== Data provided ==
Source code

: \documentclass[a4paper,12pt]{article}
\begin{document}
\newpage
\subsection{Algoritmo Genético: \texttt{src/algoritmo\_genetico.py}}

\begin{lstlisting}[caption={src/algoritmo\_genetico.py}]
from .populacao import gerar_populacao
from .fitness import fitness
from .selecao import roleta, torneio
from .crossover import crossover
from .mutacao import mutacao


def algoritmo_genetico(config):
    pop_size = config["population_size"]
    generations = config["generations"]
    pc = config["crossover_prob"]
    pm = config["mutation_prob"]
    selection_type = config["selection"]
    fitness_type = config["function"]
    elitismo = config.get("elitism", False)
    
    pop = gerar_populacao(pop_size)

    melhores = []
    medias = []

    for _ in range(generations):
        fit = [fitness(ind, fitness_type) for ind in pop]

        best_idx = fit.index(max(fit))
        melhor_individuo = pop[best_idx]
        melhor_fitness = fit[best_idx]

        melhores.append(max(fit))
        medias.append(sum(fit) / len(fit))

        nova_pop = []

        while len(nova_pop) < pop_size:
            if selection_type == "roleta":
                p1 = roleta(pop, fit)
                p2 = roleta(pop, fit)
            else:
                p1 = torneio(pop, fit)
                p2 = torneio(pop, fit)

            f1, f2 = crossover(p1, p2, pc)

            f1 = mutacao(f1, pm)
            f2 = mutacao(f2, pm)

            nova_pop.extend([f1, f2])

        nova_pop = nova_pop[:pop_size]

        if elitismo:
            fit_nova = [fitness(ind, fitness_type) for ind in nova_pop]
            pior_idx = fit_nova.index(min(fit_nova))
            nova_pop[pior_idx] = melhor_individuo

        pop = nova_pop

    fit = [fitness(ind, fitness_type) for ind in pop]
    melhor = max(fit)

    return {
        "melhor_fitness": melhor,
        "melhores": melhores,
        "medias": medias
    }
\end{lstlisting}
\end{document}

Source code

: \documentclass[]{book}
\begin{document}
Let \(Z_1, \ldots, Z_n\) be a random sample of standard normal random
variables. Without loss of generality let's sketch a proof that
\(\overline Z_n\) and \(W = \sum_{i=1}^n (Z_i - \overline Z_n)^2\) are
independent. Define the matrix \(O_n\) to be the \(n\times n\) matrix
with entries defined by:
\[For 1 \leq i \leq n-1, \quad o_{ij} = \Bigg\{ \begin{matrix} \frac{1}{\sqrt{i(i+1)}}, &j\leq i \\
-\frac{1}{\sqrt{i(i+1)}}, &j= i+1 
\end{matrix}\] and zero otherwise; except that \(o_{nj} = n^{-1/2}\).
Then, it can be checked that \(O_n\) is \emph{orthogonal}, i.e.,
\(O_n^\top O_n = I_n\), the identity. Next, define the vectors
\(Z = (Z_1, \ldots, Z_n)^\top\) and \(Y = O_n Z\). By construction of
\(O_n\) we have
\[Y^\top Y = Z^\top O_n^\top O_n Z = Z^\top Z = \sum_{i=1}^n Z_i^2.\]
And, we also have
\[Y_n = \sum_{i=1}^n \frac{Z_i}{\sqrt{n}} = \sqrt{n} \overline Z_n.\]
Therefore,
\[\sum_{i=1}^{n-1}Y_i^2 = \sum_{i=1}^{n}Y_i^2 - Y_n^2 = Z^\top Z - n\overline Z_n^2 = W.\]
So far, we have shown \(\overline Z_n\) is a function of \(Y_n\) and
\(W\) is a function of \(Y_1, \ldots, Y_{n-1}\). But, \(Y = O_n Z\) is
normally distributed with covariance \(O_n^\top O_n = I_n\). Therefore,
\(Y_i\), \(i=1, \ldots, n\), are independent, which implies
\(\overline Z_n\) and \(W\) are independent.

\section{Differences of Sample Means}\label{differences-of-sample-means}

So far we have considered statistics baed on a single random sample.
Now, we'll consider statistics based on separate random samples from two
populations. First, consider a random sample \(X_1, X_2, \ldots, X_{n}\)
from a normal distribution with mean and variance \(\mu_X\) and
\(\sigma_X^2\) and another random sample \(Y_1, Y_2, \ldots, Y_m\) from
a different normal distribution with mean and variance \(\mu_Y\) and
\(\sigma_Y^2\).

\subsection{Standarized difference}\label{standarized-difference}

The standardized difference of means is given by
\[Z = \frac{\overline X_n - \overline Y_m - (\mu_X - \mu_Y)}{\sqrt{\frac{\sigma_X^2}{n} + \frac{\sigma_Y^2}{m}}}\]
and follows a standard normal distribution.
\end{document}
===
Your task:
Your reply must contain each entry, reproduced exactly.

Exercise solution:
Source code

: \documentclass[a4paper,12pt]{article}
\begin{document}
\newpage
\subsection{Algoritmo Genético: \texttt{src/algoritmo\_genetico.py}}

\begin{lstlisting}[caption={src/algoritmo\_genetico.py}]
from .populacao import gerar_populacao
from .fitness import fitness
from .selecao import roleta, torneio
from .crossover import crossover
from .mutacao import mutacao


def algoritmo_genetico(config):
    pop_size = config["population_size"]
    generations = config["generations"]
    pc = config["crossover_prob"]
    pm = config["mutation_prob"]
    selection_type = config["selection"]
    fitness_type = config["function"]
    elitismo = config.get("elitism", False)
    
    pop = gerar_populacao(pop_size)

    melhores = []
    medias = []

    for _ in range(generations):
        fit = [fitness(ind, fitness_type) for ind in pop]

        best_idx = fit.index(max(fit))
        melhor_individuo = pop[best_idx]
        melhor_fitness = fit[best_idx]

        melhores.append(max(fit))
        medias.append(sum(fit) / len(fit))

        nova_pop = []

        while len(nova_pop) < pop_size:
            if selection_type == "roleta":
                p1 = roleta(pop, fit)
                p2 = roleta(pop, fit)
            else:
                p1 = torneio(pop, fit)
                p2 = torneio(pop, fit)

            f1, f2 = crossover(p1, p2, pc)

            f1 = mutacao(f1, pm)
            f2 = mutacao(f2, pm)

            nova_pop.extend([f1, f2])

        nova_pop = nova_pop[:pop_size]

        if elitismo:
            fit_nova = [fitness(ind, fitness_type) for ind in nova_pop]
            pior_idx = fit_nova.index(min(fit_nova))
            nova_pop[pior_idx] = melhor_individuo

        pop = nova_pop

    fit = [fitness(ind, fitness_type) for ind in pop]
    melhor = max(fit)

    return {
        "melhor_fitness": melhor,
        "melhores": melhores,
        "medias": medias
    }
\end{lstlisting}
\end{document}

Source code

: \documentclass[]{book}
\begin{document}
Let \(Z_1, \ldots, Z_n\) be a random sample of standard normal random
variables. Without loss of generality let's sketch a proof that
\(\overline Z_n\) and \(W = \sum_{i=1}^n (Z_i - \overline Z_n)^2\) are
independent. Define the matrix \(O_n\) to be the \(n\times n\) matrix
with entries defined by:
\[For 1 \leq i \leq n-1, \quad o_{ij} = \Bigg\{ \begin{matrix} \frac{1}{\sqrt{i(i+1)}}, &j\leq i \\
-\frac{1}{\sqrt{i(i+1)}}, &j= i+1 
\end{matrix}\] and zero otherwise; except that \(o_{nj} = n^{-1/2}\).
Then, it can be checked that \(O_n\) is \emph{orthogonal}, i.e.,
\(O_n^\top O_n = I_n\), the identity. Next, define the vectors
\(Z = (Z_1, \ldots, Z_n)^\top\) and \(Y = O_n Z\). By construction of
\(O_n\) we have
\[Y^\top Y = Z^\top O_n^\top O_n Z = Z^\top Z = \sum_{i=1}^n Z_i^2.\]
And, we also have
\[Y_n = \sum_{i=1}^n \frac{Z_i}{\sqrt{n}} = \sqrt{n} \overline Z_n.\]
Therefore,
\[\sum_{i=1}^{n-1}Y_i^2 = \sum_{i=1}^{n}Y_i^2 - Y_n^2 = Z^\top Z - n\overline Z_n^2 = W.\]
So far, we have shown \(\overline Z_n\) is a function of \(Y_n\) and
\(W\) is a function of \(Y_1, \ldots, Y_{n-1}\). But, \(Y = O_n Z\) is
normally distributed with covariance \(O_n^\top O_n = I_n\). Therefore,
\(Y_i\), \(i=1, \ldots, n\), are independent, which implies
\(\overline Z_n\) and \(W\) are independent.

\section{Differences of Sample Means}\label{differences-of-sample-means}

So far we have considered statistics baed on a single random sample.
Now, we'll consider statistics based on separate random samples from two
populations. First, consider a random sample \(X_1, X_2, \ldots, X_{n}\)
from a normal distribution with mean and variance \(\mu_X\) and
\(\sigma_X^2\) and another random sample \(Y_1, Y_2, \ldots, Y_m\) from
a different normal distribution with mean and variance \(\mu_Y\) and
\(\sigma_Y^2\).

\subsection{Standarized difference}\label{standarized-difference}

The standardized difference of means is given by
\[Z = \frac{\overline X_n - \overline Y_m - (\mu_X - \mu_Y)}{\sqrt{\frac{\sigma_X^2}{n} + \frac{\sigma_Y^2}{m}}}\]
and follows a standard normal distribution.
\end{document}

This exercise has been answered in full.